*THE TASK:*
What is needed is the whole of the data, set down exactly.

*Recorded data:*
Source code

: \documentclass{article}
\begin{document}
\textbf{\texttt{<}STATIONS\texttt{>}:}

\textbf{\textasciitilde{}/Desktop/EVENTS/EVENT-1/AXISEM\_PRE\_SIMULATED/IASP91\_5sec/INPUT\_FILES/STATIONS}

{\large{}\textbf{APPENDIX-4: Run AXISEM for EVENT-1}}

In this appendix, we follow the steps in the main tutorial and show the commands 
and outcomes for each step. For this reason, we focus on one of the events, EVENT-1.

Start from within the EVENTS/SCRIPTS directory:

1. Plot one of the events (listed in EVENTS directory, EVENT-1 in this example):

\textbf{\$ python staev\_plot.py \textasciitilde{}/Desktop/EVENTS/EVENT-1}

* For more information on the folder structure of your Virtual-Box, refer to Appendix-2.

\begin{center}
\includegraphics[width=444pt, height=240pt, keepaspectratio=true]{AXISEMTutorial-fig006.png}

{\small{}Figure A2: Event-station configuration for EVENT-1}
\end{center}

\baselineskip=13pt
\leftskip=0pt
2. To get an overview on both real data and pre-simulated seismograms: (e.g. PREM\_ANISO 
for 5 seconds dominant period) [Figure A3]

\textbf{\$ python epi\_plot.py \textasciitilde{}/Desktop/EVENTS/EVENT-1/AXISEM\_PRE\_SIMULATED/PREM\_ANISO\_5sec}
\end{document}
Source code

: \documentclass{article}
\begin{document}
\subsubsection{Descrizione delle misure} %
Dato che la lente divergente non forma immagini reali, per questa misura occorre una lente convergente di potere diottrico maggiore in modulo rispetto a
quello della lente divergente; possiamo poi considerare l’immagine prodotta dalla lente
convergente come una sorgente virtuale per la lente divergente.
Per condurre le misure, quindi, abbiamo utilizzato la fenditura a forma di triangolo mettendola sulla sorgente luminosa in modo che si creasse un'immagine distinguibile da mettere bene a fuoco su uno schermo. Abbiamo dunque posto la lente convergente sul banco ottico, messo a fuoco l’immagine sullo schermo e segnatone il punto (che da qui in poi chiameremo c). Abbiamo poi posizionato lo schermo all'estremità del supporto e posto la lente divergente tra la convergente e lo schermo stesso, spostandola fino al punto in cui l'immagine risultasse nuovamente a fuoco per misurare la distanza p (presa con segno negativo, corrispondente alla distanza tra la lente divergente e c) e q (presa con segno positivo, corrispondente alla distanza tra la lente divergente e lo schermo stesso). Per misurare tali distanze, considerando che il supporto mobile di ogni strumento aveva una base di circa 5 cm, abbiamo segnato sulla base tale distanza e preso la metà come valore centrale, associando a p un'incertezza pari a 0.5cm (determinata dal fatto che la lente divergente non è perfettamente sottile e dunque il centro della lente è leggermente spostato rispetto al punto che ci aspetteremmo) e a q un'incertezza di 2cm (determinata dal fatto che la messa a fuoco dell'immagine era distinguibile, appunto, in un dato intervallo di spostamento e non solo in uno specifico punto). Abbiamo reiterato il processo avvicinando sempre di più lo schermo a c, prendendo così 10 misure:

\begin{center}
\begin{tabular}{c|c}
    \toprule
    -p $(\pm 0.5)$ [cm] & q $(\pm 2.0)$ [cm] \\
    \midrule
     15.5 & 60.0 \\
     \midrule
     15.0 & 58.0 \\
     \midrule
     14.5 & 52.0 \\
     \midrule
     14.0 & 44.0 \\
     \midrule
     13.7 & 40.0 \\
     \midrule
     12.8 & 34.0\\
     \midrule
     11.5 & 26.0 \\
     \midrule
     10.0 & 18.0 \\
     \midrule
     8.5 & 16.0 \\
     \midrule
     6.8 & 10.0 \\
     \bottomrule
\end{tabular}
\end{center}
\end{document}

*ANSWER TO THIS PROBLEM:*
Source code

: \documentclass{article}
\begin{document}
\textbf{\texttt{<}STATIONS\texttt{>}:}

\textbf{\textasciitilde{}/Desktop/EVENTS/EVENT-1/AXISEM\_PRE\_SIMULATED/IASP91\_5sec/INPUT\_FILES/STATIONS}

{\large{}\textbf{APPENDIX-4: Run AXISEM for EVENT-1}}

In this appendix, we follow the steps in the main tutorial and show the commands 
and outcomes for each step. For this reason, we focus on one of the events, EVENT-1.

Start from within the EVENTS/SCRIPTS directory:

1. Plot one of the events (listed in EVENTS directory, EVENT-1 in this example):

\textbf{\$ python staev\_plot.py \textasciitilde{}/Desktop/EVENTS/EVENT-1}

* For more information on the folder structure of your Virtual-Box, refer to Appendix-2.

\begin{center}
\includegraphics[width=444pt, height=240pt, keepaspectratio=true]{AXISEMTutorial-fig006.png}

{\small{}Figure A2: Event-station configuration for EVENT-1}
\end{center}

\baselineskip=13pt
\leftskip=0pt
2. To get an overview on both real data and pre-simulated seismograms: (e.g. PREM\_ANISO 
for 5 seconds dominant period) [Figure A3]

\textbf{\$ python epi\_plot.py \textasciitilde{}/Desktop/EVENTS/EVENT-1/AXISEM\_PRE\_SIMULATED/PREM\_ANISO\_5sec}
\end{document}
Source code

: \documentclass{article}
\begin{document}
\subsubsection{Descrizione delle misure} %
Dato che la lente divergente non forma immagini reali, per questa misura occorre una lente convergente di potere diottrico maggiore in modulo rispetto a
quello della lente divergente; possiamo poi considerare l’immagine prodotta dalla lente
convergente come una sorgente virtuale per la lente divergente.
Per condurre le misure, quindi, abbiamo utilizzato la fenditura a forma di triangolo mettendola sulla sorgente luminosa in modo che si creasse un'immagine distinguibile da mettere bene a fuoco su uno schermo. Abbiamo dunque posto la lente convergente sul banco ottico, messo a fuoco l’immagine sullo schermo e segnatone il punto (che da qui in poi chiameremo c). Abbiamo poi posizionato lo schermo all'estremità del supporto e posto la lente divergente tra la convergente e lo schermo stesso, spostandola fino al punto in cui l'immagine risultasse nuovamente a fuoco per misurare la distanza p (presa con segno negativo, corrispondente alla distanza tra la lente divergente e c) e q (presa con segno positivo, corrispondente alla distanza tra la lente divergente e lo schermo stesso). Per misurare tali distanze, considerando che il supporto mobile di ogni strumento aveva una base di circa 5 cm, abbiamo segnato sulla base tale distanza e preso la metà come valore centrale, associando a p un'incertezza pari a 0.5cm (determinata dal fatto che la lente divergente non è perfettamente sottile e dunque il centro della lente è leggermente spostato rispetto al punto che ci aspetteremmo) e a q un'incertezza di 2cm (determinata dal fatto che la messa a fuoco dell'immagine era distinguibile, appunto, in un dato intervallo di spostamento e non solo in uno specifico punto). Abbiamo reiterato il processo avvicinando sempre di più lo schermo a c, prendendo così 10 misure:

\begin{center}
\begin{tabular}{c|c}
    \toprule
    -p $(\pm 0.5)$ [cm] & q $(\pm 2.0)$ [cm] \\
    \midrule
     15.5 & 60.0 \\
     \midrule
     15.0 & 58.0 \\
     \midrule
     14.5 & 52.0 \\
     \midrule
     14.0 & 44.0 \\
     \midrule
     13.7 & 40.0 \\
     \midrule
     12.8 & 34.0\\
     \midrule
     11.5 & 26.0 \\
     \midrule
     10.0 & 18.0 \\
     \midrule
     8.5 & 16.0 \\
     \midrule
     6.8 & 10.0 \\
     \bottomrule
\end{tabular}
\end{center}
\end{document}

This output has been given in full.